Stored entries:
== Segment start ==
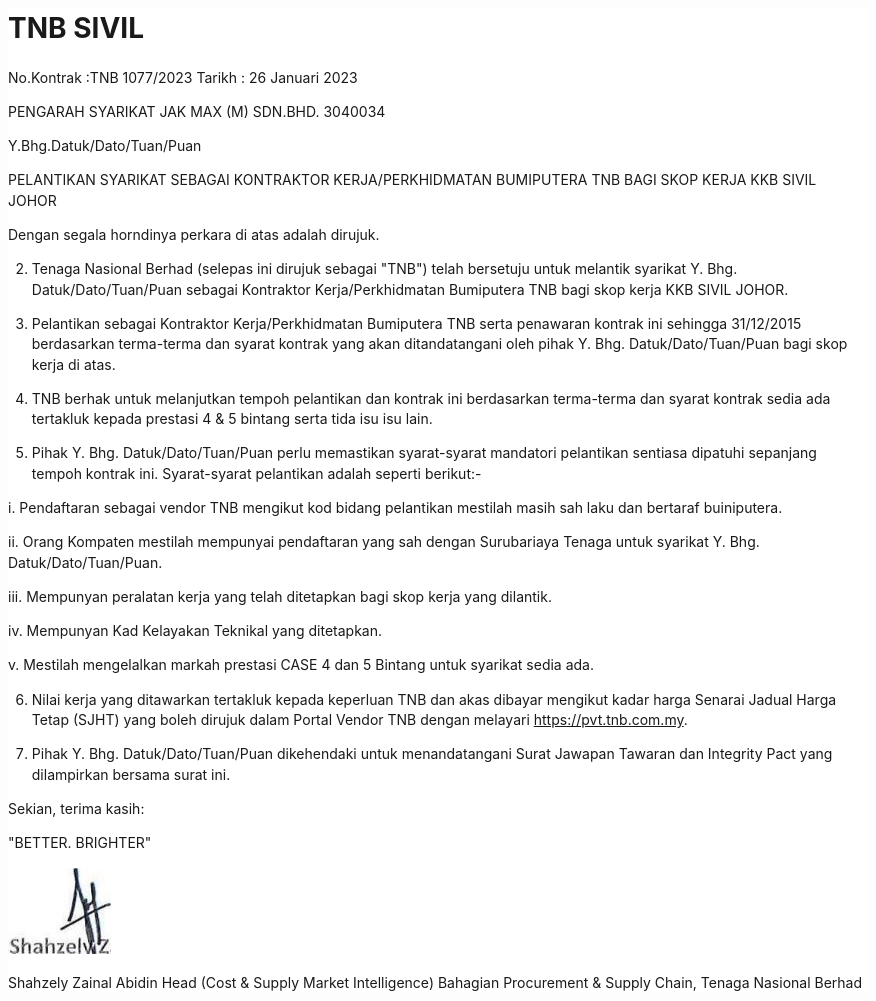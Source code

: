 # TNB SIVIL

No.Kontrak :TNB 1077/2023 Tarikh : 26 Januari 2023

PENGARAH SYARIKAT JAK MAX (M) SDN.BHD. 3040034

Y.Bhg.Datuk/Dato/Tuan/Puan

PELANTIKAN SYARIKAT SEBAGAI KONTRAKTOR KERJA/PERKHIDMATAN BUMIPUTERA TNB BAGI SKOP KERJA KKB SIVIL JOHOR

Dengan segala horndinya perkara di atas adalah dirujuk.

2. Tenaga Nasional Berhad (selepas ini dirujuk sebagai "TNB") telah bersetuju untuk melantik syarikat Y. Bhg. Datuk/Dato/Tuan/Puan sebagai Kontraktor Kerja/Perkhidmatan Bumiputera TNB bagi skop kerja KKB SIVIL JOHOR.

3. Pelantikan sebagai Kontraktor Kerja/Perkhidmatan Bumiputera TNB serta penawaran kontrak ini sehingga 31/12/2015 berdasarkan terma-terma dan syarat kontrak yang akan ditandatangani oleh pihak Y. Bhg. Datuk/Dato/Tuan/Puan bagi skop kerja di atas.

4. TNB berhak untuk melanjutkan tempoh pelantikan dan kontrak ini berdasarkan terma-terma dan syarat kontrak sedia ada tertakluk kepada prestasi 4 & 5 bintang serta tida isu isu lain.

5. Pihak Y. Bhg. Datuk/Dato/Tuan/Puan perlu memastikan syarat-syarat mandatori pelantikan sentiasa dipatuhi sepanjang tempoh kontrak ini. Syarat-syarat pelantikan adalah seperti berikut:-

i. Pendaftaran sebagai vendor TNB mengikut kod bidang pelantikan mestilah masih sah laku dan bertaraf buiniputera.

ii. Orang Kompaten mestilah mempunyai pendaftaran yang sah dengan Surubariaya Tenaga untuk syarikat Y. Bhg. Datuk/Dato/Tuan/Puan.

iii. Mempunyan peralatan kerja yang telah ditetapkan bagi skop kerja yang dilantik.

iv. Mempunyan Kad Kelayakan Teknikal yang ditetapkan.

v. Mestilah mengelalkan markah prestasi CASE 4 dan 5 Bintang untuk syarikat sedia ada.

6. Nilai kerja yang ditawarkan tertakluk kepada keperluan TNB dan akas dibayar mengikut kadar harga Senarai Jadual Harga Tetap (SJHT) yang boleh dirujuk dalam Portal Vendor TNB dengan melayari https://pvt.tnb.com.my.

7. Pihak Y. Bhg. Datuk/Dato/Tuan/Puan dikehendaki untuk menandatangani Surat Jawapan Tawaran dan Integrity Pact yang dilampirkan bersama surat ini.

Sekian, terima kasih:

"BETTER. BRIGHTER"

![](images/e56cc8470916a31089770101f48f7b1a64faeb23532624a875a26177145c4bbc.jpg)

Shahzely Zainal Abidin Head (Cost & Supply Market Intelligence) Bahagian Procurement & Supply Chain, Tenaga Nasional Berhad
== Segment end ==
Find the word "terma" in the entries. Copy each line that holds it.

Answer for this exercise:
3. Pelantikan sebagai Kontraktor Kerja/Perkhidmatan Bumiputera TNB serta penawaran kontrak ini sehingga 31/12/2015 berdasarkan terma-terma dan syarat kontrak yang akan ditandatangani oleh pihak Y. Bhg. Datuk/Dato/Tuan/Puan bagi skop kerja di atas.
4. TNB berhak untuk melanjutkan tempoh pelantikan dan kontrak ini berdasarkan terma-terma dan syarat kontrak sedia ada tertakluk kepada prestasi 4 & 5 bintang serta tida isu isu lain.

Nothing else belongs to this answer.